Antibiotic-Induced Change of Bacterial Communities Associated with the Copepod Nitocra spinipes
Gorokhova E (2012) Antibiotic-Induced Change of Bacterial Communities Associated with the Copepod Nitocra
spinipes. PLoS ONE 7(3): e33107. doi:10.1371/journal.pone.0033107
Antibiotic-Induced Change of Bacterial Communities Associated with the Copepod Nitocra spinipes
Anna Edlund 0
Karin Ek 0
Magnus Breitholtz 0
Elena Gorokhova 0
A. Mark Ibekwe, U. S. Salinity Lab, United States of America
0 1 Department of Systems Ecology, Stockholm University, Stockholm, Sweden, 2 Department of Applied Environmental Science, Stockholm University , Stockholm , Sweden
Environmental pressures, such as physical factors, diet and contaminants may affect interactions between microbial symbionts and their multicellular hosts.

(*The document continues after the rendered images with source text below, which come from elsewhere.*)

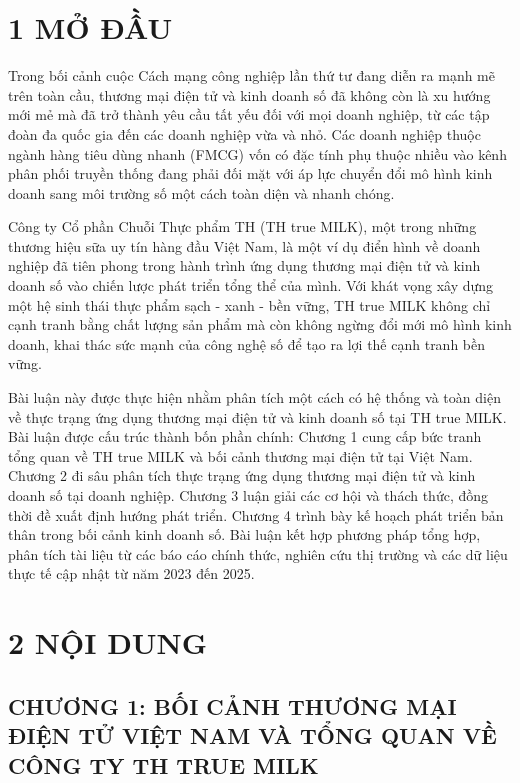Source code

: \section*{1 MỞ ĐẦU}

Trong bối cảnh cuộc Cách mạng công nghiệp lần thứ tư đang diễn ra mạnh
mẽ trên toàn cầu, thương mại điện tử và kinh doanh số đã không còn là xu
hướng mới mẻ mà đã trở thành yêu cầu tất yếu đối với mọi doanh nghiệp,
từ các tập đoàn đa quốc gia đến các doanh nghiệp vừa và nhỏ. Các doanh
nghiệp thuộc ngành hàng tiêu dùng nhanh (FMCG) vốn có đặc tính phụ
thuộc nhiều vào kênh phân phối truyền thống đang phải đối mặt với áp lực
chuyển đổi mô hình kinh doanh sang môi trường số một cách toàn diện và
nhanh chóng.

Công ty Cổ phần Chuỗi Thực phẩm TH (TH true MILK), một trong những
thương hiệu sữa uy tín hàng đầu Việt Nam, là một ví dụ điển hình về
doanh nghiệp đã tiên phong trong hành trình ứng dụng thương mại điện tử
và kinh doanh số vào chiến lược phát triển tổng thể của mình. Với khát
vọng xây dựng một hệ sinh thái thực phẩm sạch - xanh - bền vững, TH true
MILK không chỉ cạnh tranh bằng chất lượng sản phẩm mà còn không ngừng
đổi mới mô hình kinh doanh, khai thác sức mạnh của công nghệ số để tạo
ra lợi thế cạnh tranh bền vững.

Bài luận này được thực hiện nhằm phân tích một cách có hệ thống và toàn
diện về thực trạng ứng dụng thương mại điện tử và kinh doanh số tại TH
true MILK. Bài luận được cấu trúc thành bốn phần chính: Chương 1 cung
cấp bức tranh tổng quan về TH true MILK và bối cảnh thương mại điện tử
tại Việt Nam. Chương 2 đi sâu phân tích thực trạng ứng dụng thương mại
điện tử và kinh doanh số tại doanh nghiệp. Chương 3 luận giải các cơ hội
và thách thức, đồng thời đề xuất định hướng phát triển. Chương 4 trình
bày kế hoạch phát triển bản thân trong bối cảnh kinh doanh số. Bài luận
kết hợp phương pháp tổng hợp, phân tích tài liệu từ các báo cáo chính
thức, nghiên cứu thị trường và các dữ liệu thực tế cập nhật từ năm 2023
đến 2025.

\section*{2 NỘI DUNG}

\subsection*{CHƯƠNG 1: BỐI CẢNH THƯƠNG MẠI ĐIỆN TỬ VIỆT NAM VÀ TỔNG QUAN
VỀ CÔNG TY TH TRUE
MILK}\label{chux1b0ux1a1ng-1-bux1ed1i-cux1ea3nh-thux1b0ux1a1ng-mux1ea1i-ux111iux1ec7n-tux1eed-viux1ec7t-nam-vuxe0-tux1ed5ng-quan-vux1ec1-cuxf4ng-ty-th-true-milk}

Despite obvious relevance, effects of antimicrobial contaminants on host-symbiont relations in non-target aquatic organisms are largely unknown. We show that exposure to antibiotics had negative effects on survival and juvenile development of the copepod Nitocra spinipes and caused significant alterations in copepodassociated bacterial communities. The significant positive correlations between indices of copepod development and bacterial diversity indicate that disruption of the microflora was likely to be an important factor behind retarded juvenile development in the experimental animals. Moreover, as evidenced by ribotype distribution in the bacterial clone libraries, the exposure to antibiotics caused a shift in dominance from Betaproteobacteria to Cardinium bacteria; the latter have been shown to cause reproductive manipulations in various terrestrial arthropods. Thus, in addition to providing evidence that the antibiotic-induced perturbation of the microbial community associates with reductions in fitness-related traits of the host, this study is the first record of a copepod serving as a host for endosymbiotic Cardinium. Taken together, our results suggest that (1) antimicrobial substances and possibly other stressors can affect micobiome and symbiont-mediated interactions in copepods and other hosts, and (2) Cardinium endosymbionts may occur in other copepods and affect reproduction of their hosts.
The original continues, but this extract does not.